▶ [What the exercise asks]: Lines before the one containing "is not sufficient." in the records below are to be left out; that line and all after it, through the end, are to be retyped exactly.

▶ [Dataset excerpts]:
=== Begin Enclosure ===

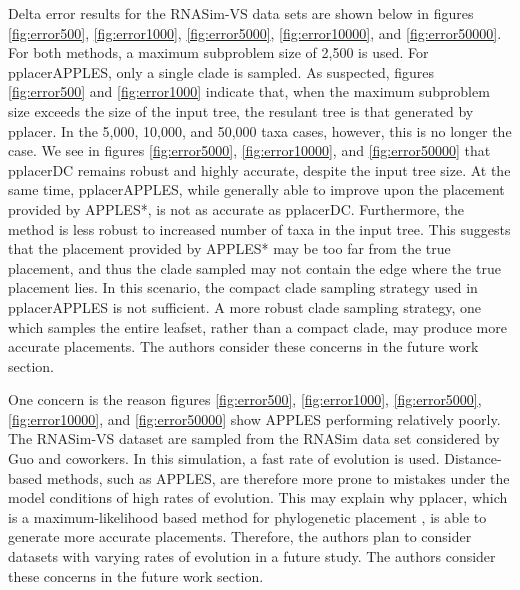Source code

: \documentclass[10pt]{article}
\begin{document}
Delta error results for the RNASim-VS data sets
are shown below in figures
\ref{fig:error500},
\ref{fig:error1000},
\ref{fig:error5000},
\ref{fig:error10000},
and
\ref{fig:error50000}.
For both methods, a maximum subproblem size of 2,500 is used.
For pplacerAPPLES, only a single clade is sampled.
As suspected, figures \ref{fig:error500} and \ref{fig:error1000}
indicate that, when the maximum subproblem size exceeds
the size of the input tree, the resulant tree is that generated by pplacer.
In the 5,000, 10,000, and 50,000 taxa cases, however, this is no longer the case.
We see in figures \ref{fig:error5000}, \ref{fig:error10000}, and \ref{fig:error50000}
that pplacerDC remains robust and highly accurate, despite the input tree size.
At the same time, pplacerAPPLES, while generally able to improve upon the
placement provided by APPLES*, is not as accurate as pplacerDC.
Furthermore, the method is less robust to increased number of taxa in the input tree.
This suggests that the placement provided by APPLES* may
be too far from the true placement, and thus the clade sampled may not contain
the edge where the true placement lies.
In this scenario, the compact clade sampling strategy used in pplacerAPPLES
is not sufficient.
A more robust clade sampling strategy, one which samples the entire leafset,
rather than a compact clade, may produce more accurate placements.
The authors consider these concerns in the future work section.

One concern is the reason figures
\ref{fig:error500},
\ref{fig:error1000},
\ref{fig:error5000},
\ref{fig:error10000},
and
\ref{fig:error50000} show APPLES performing relatively poorly.
The RNASim-VS dataset are sampled from the RNASim data set considered by Guo and coworkers\cite{guo}.
In this simulation, a fast rate of evolution is used.
Distance-based methods, such as APPLES, are therefore more prone to mistakes
under the model conditions of high rates of evolution.
This may explain why pplacer, which is a maximum-likelihood based method for phylogenetic placement \cite{matsen_pplacer_2010},
is able to generate more accurate placements.
Therefore, the authors plan to consider datasets with varying rates of evolution in a future study.
The authors consider these concerns in the future work section.
\end{document}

=== End Enclosure ===

▶ [Written answer]:
is not sufficient.
A more robust clade sampling strategy, one which samples the entire leafset,
rather than a compact clade, may produce more accurate placements.
The authors consider these concerns in the future work section.

One concern is the reason figures
\ref{fig:error500},
\ref{fig:error1000},
\ref{fig:error5000},
\ref{fig:error10000},
and
\ref{fig:error50000} show APPLES performing relatively poorly.
The RNASim-VS dataset are sampled from the RNASim data set considered by Guo and coworkers\cite{guo}.
In this simulation, a fast rate of evolution is used.
Distance-based methods, such as APPLES, are therefore more prone to mistakes
under the model conditions of high rates of evolution.
This may explain why pplacer, which is a maximum-likelihood based method for phylogenetic placement \cite{matsen_pplacer_2010},
is able to generate more accurate placements.
Therefore, the authors plan to consider datasets with varying rates of evolution in a future study.
The authors consider these concerns in the future work section.
\end{document}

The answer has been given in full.